- Oral presentation
- Open Access
Mechanistic insights and characterization of cardiomyopathy due to Sickle Cell Disease
© Patel et al; licensee BioMed Central Ltd. 2012
Published: 1 February 2012
We sought to characterize the features of sickle cell cardiomyopathy and to identify causative mechanisms using comprehensive cardiac magnetic resonance, echocardiography, and arterial tonometry. We found that sickle cell cardiomyopathy is characterized by 4-chamber dilation, myocardial fibrosis, abnormal myocardial perfusion reserve, diastolic dysfunction, and only rarely myocardial iron overload. Left ventricular dilation and myocardial fibrosis are associated with increased blood transfusion requirements; where as, diastolic dysfunction is due to increased aortic stiffness.
Cardiovascular disease is an important cause of morbidity and mortality in adults with sickle cell disease (SCD).

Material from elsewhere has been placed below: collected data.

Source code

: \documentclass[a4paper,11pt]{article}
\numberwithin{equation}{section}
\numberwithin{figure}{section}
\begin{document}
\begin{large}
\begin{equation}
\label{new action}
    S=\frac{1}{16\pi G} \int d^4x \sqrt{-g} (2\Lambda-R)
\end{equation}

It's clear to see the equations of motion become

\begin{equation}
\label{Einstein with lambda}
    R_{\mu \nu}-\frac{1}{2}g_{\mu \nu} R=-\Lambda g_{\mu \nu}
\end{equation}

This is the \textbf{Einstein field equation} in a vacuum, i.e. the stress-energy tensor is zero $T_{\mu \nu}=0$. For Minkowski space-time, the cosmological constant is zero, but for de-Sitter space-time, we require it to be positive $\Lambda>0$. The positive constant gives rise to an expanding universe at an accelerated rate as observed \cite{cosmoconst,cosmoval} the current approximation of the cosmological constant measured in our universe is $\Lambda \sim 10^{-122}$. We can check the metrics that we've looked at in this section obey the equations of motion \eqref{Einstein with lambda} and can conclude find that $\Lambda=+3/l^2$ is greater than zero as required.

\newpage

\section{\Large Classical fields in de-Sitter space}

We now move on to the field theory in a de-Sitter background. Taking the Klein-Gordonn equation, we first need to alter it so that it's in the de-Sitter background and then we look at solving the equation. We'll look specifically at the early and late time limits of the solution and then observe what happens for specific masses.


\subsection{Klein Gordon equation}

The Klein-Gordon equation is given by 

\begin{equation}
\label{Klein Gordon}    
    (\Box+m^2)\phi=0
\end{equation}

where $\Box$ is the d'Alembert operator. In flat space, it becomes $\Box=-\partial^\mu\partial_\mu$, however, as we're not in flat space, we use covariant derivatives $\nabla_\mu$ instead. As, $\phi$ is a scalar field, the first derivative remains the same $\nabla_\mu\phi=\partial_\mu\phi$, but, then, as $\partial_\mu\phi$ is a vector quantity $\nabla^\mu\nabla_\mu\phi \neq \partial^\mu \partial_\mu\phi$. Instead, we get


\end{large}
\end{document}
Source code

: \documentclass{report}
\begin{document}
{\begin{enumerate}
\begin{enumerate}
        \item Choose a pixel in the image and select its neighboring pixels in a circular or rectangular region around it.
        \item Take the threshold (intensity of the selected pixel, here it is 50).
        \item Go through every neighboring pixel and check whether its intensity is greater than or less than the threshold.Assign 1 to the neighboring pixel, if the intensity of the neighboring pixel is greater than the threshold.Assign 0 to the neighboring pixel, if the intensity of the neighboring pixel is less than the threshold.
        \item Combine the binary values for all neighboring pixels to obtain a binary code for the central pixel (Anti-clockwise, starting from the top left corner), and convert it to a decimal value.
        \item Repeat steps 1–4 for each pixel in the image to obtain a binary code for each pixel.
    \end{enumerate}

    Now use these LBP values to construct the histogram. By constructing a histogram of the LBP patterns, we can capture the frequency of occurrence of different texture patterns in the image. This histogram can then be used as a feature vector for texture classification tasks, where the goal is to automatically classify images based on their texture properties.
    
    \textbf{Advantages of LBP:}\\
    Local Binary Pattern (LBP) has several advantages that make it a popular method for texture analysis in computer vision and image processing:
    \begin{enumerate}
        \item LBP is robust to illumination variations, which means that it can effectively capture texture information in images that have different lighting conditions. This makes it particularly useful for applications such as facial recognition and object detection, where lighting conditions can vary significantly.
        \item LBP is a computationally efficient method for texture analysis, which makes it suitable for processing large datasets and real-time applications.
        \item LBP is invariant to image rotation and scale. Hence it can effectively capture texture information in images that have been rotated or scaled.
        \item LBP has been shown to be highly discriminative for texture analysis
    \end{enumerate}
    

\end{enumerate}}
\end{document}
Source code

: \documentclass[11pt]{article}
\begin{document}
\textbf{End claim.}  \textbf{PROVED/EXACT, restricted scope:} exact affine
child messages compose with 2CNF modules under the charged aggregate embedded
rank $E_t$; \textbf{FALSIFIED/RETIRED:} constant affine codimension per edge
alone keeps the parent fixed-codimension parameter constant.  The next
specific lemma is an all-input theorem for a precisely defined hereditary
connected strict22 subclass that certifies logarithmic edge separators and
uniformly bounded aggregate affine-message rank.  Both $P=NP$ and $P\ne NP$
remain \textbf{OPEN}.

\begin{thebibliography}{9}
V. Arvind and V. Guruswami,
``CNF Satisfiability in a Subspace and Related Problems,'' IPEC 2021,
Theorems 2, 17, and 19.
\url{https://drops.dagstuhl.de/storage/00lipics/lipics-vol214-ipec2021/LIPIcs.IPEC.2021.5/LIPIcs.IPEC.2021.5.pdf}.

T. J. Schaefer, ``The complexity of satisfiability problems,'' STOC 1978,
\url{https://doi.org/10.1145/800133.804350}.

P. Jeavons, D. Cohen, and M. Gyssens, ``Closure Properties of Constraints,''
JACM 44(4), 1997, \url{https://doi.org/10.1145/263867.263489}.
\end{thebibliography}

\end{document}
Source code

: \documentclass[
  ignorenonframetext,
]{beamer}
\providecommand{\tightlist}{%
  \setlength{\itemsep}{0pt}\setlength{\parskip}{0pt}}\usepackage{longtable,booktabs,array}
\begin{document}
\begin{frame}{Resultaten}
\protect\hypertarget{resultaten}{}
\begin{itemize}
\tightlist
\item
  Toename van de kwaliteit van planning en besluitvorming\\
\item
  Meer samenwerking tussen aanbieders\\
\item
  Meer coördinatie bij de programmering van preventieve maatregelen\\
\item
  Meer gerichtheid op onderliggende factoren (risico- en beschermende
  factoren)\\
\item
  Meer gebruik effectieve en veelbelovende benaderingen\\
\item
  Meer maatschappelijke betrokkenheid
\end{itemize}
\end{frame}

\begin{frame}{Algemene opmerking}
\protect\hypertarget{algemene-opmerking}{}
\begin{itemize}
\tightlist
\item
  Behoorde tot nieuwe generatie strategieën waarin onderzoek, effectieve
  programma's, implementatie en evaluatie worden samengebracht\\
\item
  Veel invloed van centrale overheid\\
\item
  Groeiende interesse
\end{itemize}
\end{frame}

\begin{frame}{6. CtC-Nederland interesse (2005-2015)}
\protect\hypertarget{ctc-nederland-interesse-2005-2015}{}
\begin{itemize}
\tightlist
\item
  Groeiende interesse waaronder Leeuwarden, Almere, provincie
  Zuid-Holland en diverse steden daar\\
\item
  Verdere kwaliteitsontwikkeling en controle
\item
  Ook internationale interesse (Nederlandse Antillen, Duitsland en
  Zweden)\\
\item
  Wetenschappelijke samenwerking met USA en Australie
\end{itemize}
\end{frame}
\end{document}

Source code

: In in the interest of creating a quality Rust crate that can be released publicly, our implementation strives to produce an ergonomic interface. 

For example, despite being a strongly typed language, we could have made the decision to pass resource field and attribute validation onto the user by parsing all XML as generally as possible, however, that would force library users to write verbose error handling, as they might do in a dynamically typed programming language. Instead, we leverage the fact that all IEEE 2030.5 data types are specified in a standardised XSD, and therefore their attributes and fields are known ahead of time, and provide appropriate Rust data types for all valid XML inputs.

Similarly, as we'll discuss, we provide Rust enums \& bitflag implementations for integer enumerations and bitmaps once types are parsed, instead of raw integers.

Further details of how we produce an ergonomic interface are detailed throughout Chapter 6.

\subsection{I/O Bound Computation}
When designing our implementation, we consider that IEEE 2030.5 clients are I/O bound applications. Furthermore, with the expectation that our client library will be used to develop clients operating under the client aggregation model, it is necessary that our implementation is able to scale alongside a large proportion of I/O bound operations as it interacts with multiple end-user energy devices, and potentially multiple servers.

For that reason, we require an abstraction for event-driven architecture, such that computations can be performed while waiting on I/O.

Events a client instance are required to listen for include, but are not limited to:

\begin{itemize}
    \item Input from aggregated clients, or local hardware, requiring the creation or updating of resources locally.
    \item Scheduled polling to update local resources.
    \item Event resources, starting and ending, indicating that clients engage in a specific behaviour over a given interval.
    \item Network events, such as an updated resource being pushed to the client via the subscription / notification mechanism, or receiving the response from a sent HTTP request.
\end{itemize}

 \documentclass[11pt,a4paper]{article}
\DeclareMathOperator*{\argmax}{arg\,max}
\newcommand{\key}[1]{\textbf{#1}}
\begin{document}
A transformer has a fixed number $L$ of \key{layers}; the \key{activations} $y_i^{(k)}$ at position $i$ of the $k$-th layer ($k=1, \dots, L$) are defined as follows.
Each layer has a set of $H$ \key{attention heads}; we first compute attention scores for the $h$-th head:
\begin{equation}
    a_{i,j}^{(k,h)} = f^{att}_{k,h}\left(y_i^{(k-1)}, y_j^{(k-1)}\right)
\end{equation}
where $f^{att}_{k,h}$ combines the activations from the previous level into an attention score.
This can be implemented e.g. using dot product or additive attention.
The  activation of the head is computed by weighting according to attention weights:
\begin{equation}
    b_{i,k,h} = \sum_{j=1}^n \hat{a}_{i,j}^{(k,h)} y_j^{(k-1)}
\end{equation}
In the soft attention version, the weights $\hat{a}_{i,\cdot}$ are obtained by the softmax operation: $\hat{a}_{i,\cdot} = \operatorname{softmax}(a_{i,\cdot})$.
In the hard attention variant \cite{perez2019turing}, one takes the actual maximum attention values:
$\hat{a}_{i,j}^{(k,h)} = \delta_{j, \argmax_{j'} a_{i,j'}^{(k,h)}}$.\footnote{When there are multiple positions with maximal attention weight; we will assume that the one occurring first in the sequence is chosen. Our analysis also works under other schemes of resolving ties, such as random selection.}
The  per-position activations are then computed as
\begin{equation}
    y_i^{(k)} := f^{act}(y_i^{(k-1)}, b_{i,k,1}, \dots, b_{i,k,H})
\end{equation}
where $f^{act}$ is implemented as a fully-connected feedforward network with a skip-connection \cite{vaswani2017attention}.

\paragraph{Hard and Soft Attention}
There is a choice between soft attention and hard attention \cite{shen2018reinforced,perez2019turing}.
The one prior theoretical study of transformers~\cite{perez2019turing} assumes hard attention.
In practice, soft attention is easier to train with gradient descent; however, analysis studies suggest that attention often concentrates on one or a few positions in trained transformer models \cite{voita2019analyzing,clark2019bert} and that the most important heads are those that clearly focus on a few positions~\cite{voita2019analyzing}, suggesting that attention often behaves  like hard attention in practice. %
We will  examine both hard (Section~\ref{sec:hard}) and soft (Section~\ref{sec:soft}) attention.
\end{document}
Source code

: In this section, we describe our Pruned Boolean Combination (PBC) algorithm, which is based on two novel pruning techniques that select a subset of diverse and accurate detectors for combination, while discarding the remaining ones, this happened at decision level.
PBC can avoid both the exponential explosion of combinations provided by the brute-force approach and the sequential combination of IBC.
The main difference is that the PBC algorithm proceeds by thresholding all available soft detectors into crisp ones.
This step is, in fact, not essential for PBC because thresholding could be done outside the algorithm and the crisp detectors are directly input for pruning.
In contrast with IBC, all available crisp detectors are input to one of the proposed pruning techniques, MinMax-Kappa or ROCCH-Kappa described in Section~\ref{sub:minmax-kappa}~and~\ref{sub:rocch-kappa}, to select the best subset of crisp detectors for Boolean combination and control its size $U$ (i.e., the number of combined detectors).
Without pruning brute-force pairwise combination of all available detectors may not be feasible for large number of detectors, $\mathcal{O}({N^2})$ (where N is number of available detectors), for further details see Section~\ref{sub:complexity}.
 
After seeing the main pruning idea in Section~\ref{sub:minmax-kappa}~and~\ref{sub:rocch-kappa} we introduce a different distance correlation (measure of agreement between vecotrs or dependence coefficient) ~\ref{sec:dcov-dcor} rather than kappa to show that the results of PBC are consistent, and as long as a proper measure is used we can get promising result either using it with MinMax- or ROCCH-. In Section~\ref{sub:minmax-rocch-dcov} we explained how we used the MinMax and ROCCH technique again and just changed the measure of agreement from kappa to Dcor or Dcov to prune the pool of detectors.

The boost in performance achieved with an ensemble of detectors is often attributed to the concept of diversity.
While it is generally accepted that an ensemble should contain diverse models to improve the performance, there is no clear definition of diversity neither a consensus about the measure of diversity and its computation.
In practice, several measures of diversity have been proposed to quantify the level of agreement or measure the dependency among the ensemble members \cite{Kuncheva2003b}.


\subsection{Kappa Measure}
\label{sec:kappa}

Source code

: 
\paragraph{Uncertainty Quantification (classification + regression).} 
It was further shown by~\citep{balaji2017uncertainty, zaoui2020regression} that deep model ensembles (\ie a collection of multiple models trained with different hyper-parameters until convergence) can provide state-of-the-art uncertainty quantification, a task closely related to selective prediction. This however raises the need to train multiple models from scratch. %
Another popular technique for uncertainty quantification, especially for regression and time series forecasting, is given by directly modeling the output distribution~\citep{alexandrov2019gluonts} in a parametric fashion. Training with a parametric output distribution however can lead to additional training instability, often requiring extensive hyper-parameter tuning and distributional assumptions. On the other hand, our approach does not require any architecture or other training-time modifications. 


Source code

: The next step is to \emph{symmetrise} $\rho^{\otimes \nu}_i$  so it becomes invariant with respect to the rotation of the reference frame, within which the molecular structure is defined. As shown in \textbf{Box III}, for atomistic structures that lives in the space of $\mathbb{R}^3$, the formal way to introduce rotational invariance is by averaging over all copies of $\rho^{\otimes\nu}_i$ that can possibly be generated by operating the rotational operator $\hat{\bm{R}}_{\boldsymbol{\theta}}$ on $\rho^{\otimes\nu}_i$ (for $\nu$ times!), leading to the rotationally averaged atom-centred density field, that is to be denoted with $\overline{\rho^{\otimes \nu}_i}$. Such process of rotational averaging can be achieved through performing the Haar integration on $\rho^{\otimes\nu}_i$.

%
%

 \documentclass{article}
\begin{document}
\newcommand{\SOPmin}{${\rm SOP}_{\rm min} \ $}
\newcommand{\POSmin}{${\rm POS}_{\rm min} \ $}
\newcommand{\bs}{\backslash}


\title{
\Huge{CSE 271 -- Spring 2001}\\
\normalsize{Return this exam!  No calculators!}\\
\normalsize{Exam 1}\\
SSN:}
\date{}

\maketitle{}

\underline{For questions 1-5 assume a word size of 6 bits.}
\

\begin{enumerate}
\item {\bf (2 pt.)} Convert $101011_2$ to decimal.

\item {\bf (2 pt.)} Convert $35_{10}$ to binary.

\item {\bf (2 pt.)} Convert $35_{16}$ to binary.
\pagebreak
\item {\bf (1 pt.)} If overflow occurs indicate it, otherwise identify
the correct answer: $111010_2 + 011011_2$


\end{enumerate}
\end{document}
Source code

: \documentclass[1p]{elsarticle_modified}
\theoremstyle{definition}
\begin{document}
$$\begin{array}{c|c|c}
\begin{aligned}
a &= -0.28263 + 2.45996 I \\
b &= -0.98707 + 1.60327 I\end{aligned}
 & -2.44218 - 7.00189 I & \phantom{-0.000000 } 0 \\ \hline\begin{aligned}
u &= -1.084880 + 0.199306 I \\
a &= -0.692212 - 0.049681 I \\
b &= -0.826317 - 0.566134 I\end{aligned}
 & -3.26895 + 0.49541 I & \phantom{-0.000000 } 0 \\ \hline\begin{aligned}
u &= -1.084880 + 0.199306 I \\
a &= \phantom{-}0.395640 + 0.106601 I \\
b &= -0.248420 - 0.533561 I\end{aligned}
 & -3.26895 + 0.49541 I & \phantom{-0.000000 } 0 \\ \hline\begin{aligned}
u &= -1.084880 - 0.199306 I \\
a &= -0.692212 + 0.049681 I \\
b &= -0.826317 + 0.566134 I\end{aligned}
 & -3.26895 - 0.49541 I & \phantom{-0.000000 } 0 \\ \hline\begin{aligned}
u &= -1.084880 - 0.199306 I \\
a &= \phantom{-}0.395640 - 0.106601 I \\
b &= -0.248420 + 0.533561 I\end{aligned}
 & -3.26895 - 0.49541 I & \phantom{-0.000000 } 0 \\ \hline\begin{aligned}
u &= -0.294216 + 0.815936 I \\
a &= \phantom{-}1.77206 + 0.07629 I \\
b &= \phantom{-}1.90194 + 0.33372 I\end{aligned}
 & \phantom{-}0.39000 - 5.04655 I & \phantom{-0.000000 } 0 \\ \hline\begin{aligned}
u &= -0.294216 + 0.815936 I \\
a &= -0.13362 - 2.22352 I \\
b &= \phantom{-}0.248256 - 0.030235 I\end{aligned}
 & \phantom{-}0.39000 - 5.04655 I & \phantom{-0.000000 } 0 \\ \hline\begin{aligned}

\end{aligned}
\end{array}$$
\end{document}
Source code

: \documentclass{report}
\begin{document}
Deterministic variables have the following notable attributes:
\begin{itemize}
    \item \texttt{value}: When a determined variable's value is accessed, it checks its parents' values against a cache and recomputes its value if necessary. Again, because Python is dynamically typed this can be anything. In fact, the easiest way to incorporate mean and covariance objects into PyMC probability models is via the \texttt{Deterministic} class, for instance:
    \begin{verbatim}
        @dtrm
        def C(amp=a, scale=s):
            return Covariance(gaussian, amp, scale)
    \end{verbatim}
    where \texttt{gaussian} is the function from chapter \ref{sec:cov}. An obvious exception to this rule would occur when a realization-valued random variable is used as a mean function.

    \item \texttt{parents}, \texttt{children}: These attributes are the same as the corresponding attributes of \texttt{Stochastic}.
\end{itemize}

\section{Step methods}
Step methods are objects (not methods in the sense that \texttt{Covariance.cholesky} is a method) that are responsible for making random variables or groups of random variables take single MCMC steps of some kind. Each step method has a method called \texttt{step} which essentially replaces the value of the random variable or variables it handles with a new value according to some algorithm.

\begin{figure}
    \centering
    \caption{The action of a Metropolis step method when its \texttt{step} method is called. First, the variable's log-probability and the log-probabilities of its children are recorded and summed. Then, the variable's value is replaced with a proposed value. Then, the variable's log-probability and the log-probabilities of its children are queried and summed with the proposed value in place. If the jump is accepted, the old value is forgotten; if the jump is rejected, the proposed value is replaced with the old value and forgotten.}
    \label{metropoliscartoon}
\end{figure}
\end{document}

We sought to characterize the features of SCD cardiomyopathy and to identify causative mechanisms.
Stable adults with SCD (n=38) and matched controls (n=13) were prospectively recruited to undergo 1) multiparametric cardiovascular magnetic resonance (CMR) (i.e. steady state free precession cine, regadenoson first pass myocardial perfusion, phase sensitive inversion recovery late gadolinium enhancement (LGE), and myocardial and hepatic multi-echo time (TE) single breath-hold T2* imaging), 2) echocardiography (TTE), and 3) applanation tonometry (pulse wave analysis). Chamber size and function were measured from CMR using method of disks. Myocardial perfusion reserve index (MPRi) was calculated from time intensity curves generated from first pass perfusion images as the stress to rest ratio of mid-ventricular myocardium upslope (normalized by the left ventricular cavity upslope). LGE was considered present if the signal intensity (SI) was >5 standard deviations above normal remote myocardium and if seen in 2 consecutive slices or 2 imaging planes. Myocardial and hepatic T2* times were calculated using the formula ΔTE/ ln(SI TE2/SI TE1). Presence of diastolic dysfunction (DD) was determined using American Society of Echocardiography criteria. Aortic augmentation index was determined using standard tonometry methods.
SCD cardiomyopathy is characterized by 4-chamber dilation, myocardial fibrosis, abnormal MPRi, DD, and rarely myocardial iron overload. Left ventricular dilation and myocardial fibrosis are associated with increased blood transfusion requirements; whereas, DD is due to increased aortic stiffness.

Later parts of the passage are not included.